What would follow would be one of the most memorable and unique meals of 2015. From the service, both warm and professional, to the charming plating of the chorus of courses that brought to mind that of a more understated Eleven Madison Park, to the fluidity of the comprehensive dining experience, there was a palpable feeling within the four walls of the restaurant that we were all in on something special. For the three hours that my party spent at the chef's counter observing the synchronized dance taking place in the open kitchen, the world outside ceased to exist. There was only the moment. And a fig lasagna squatting under a lacquer of brûléed cheese that would transcend all other moments there within. (My grainy, dark photo will never do it the justice it deserves.) 212 S Beverly Dr, Beverly Hills, CA 90212, (310) 859-3418



Honorable mentions: The bread/toast at The Mill in San Francisco (pictured at top); the avocado toast situation at Lodge Bread in Culver City (pictured above - are you sensing a theme?); the quintessential meatballs with ricotta at Jon & Vinny's; the perfect iteration of spaghetti carbonara at Maialino in New York; the greenmarket salad with baby lettuce and green goddess dressing at Charlie Bird in the Village; the rustic red cabbage salad with delicata squash, pepitas and apple butter vinaigrette at Ned Ludd in Portland; the carrot hummus with warm flatbread at Lincoln in Portland (one of my favorite meals of 2015 - the hospitality!); the salmon with pea puree at Blackbird in Chicago; the vanilla bean yeast doughnut at Doughnut Plant in Chicago; the vegetable caldo soup at Xoco (Chicago, again!); and many MANY things and ice cream I ate at clients that I can't honorably mention here because it wouldn't, well, be honorable to do so.

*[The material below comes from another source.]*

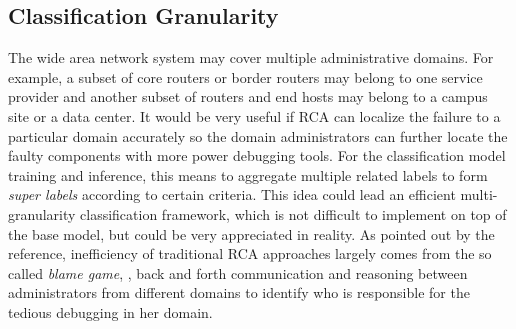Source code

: \subsection{Classification Granularity} 
\label{sub:ml:granularity}
The wide area network system may cover multiple administrative domains. For example, a subset of core routers or border routers may belong to one service provider and another subset of routers and end hosts may belong to a campus site or a data center. It would be very useful if RCA can localize the failure to a particular domain accurately so the domain administrators can further locate the faulty components with more power debugging tools. For the classification model training and inference, this means to aggregate multiple related labels to form {\it super labels} according to certain criteria. This idea could lead an efficient multi-granularity classification framework, which is not difficult to implement on top of the base model, but could be very appreciated in reality. As pointed out by the reference, inefficiency of traditional RCA approaches largely comes from the so called {\it blame game}, \ie, back and forth communication and reasoning between administrators from different domains to identify who is responsible for the tedious debugging in her domain.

And, now, for funsies, my 2016 (LA) Restaurant Bucket List: Alimento, Arthur J., Broken Spanish/B.S. Taqueria (clam lardo taco!), Dune, Hachet Hall, Little Sister Downtown, Lodge Bread for Sunday night pizza (check, as of tonight!), Madcapra, Otium, Redbird, Rose Cafe (check, as of yesterday!), Taco Maria, Taco Nazo (according to my NYE Uber driver, their fish tacos are serious business), Viviane, and many many more that I'm forgetting now because, tired.  

2 comments:

Gastronomer said...

June would also declare Sadelle's white fish one of her best bites of 2015!

Mariz Denver said...

Thanks for the roundup. Love all of these. I will try to make them all.